Lurking in the Library @librarylurker - Tumblr Blog | Tumlook (2024)

Hi! I thought I would respond to this. Do I agree that the sex portrayed in 50 Shades is abuse, not kink? Absolutely! However, it is not the responsibility of an author to educate. If this were nonfiction, that would be a different story. Authors of course should feel free to provide educational resources, provide content warnings, all sorts of stuff, because that does help people make informed decisions about what they read. That is why ao3 encourages such measures. (And trigger/content warnings in classrooms is also incredibly important.) But still, the responsibility for making sure that people research how to practice kink IRL is not the job of an author. What readers do with fiction is not the fault of that fiction or the person who wrote it. If people have hurt themselves doing kink incorrectly because they read 50 Shades, does that mean they can sue the author? The publisher? The store or library where they got the book?

This is a tricky situation, I know. I know that people with no other frame of reference might not know to research, or might not have that available to them. To me, this is in the same vein as social media sites providing fact checking. Yes, it helps people who might otherwise get duped, but I also do not trust companies to make those judgment calls (or the services they hire) in our best interest. I guess I should say that I am an anarchist and don’t trust any corporation or state system to do that, as truth is easily constructed and contextual.
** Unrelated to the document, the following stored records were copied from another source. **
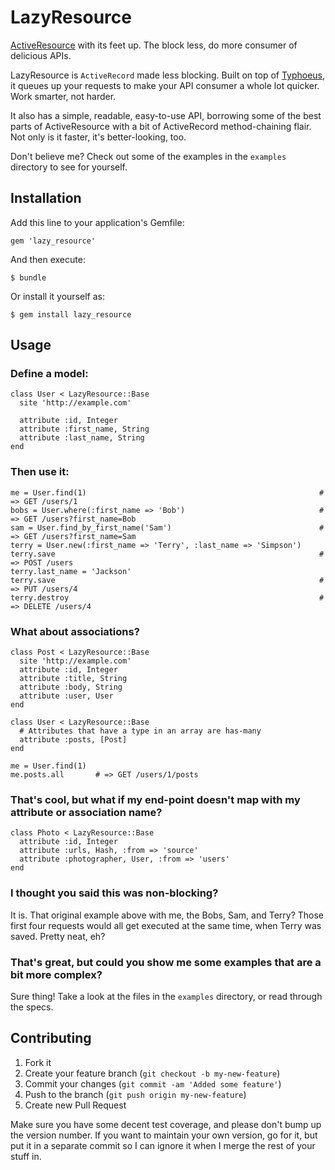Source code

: # LazyResource

[ActiveResource](http://github.com/rails/activeresource) with its feet
up. The block less, do more consumer of delicious APIs.

LazyResource is `ActiveRecord` made less blocking. Built on top of
[Typhoeus](https://github.com/typhoeus/typhoeus), it queues up your requests to make your
API consumer a whole lot quicker. Work smarter, not harder.

It also has a simple, readable, easy-to-use API, borrowing some of the
best parts of ActiveResource with a bit of ActiveRecord method-chaining
flair. Not only is it faster, it's better-looking, too.

Don't believe me? Check out some of the examples in the `examples` directory
to see for yourself.

## Installation

Add this line to your application's Gemfile:

    gem 'lazy_resource'

And then execute:

    $ bundle

Or install it yourself as:

    $ gem install lazy_resource

## Usage

### Define a model:

    class User < LazyResource::Base
      site 'http://example.com'

      attribute :id, Integer
      attribute :first_name, String
      attribute :last_name, String
    end

### Then use it:

    me = User.find(1)                                                    # => GET /users/1
    bobs = User.where(:first_name => 'Bob')                              # => GET /users?first_name=Bob
    sam = User.find_by_first_name('Sam')                                 # => GET /users?first_name=Sam
    terry = User.new(:first_name => 'Terry', :last_name => 'Simpson')
    terry.save                                                           # => POST /users
    terry.last_name = 'Jackson'
    terry.save                                                           # => PUT /users/4
    terry.destroy                                                        # => DELETE /users/4

### What about associations?

    class Post < LazyResource::Base
      site 'http://example.com'
      attribute :id, Integer
      attribute :title, String
      attribute :body, String
      attribute :user, User
    end

    class User < LazyResource::Base
      # Attributes that have a type in an array are has-many
      attribute :posts, [Post]
    end

    me = User.find(1)
    me.posts.all       # => GET /users/1/posts

### That's cool, but what if my end-point doesn't map with my attribute or association name?

    class Photo < LazyResource::Base
      attribute :id, Integer
      attribute :urls, Hash, :from => 'source'
      attribute :photographer, User, :from => 'users'
    end

### I thought you said this was non-blocking?

It is. That original example above with me, the Bobs, Sam, and Terry? Those
first four requests would all get executed at the same time, when Terry
was saved. Pretty neat, eh?

### That's great, but could you show me some examples that are a bit more complex?

Sure thing! Take a look at the files in the `examples` directory, or
read through the specs.

## Contributing

1. Fork it
2. Create your feature branch (`git checkout -b my-new-feature`)
3. Commit your changes (`git commit -am 'Added some feature'`)
4. Push to the branch (`git push origin my-new-feature`)
5. Create new Pull Request

Make sure you have some decent test coverage, and please don't bump up
the version number. If you want to maintain your own version, go for it,
but put it in a separate commit so I can ignore it when I merge the rest
of your stuff in.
There are so many books that contain harmful or misleading information. I absolutely agree. Instead of forcing authors to frame this just so we readers know exactly what they think on something, or how we should think, I would hope that instead these books could spark wider discussion and debate. “50 Shades portrays abuse disguised as kink.” Okay, so what do we do about that happening in the real world? When we focus all our attention on media representation solving all our problems, it removes the responsibility for us to actually do anything of substance. Host a local safe kink workshop (especially online, now that we are in a pandemic). Distribute all the information you can.

I don’t need Nabokov to frame the incest in Ada as bad for me to know it’s wrong. But if I’m worried that it might encourage those behaviors, or that abusers might use it for grooming? I can do what I can to support organizations that help real life victims of incest. I don’t need John Steinbeck to frame the murder of Lenny in Of Mice and Men as ableist in order for me to know it is. Instead, I can support activism for the rights of disabled people.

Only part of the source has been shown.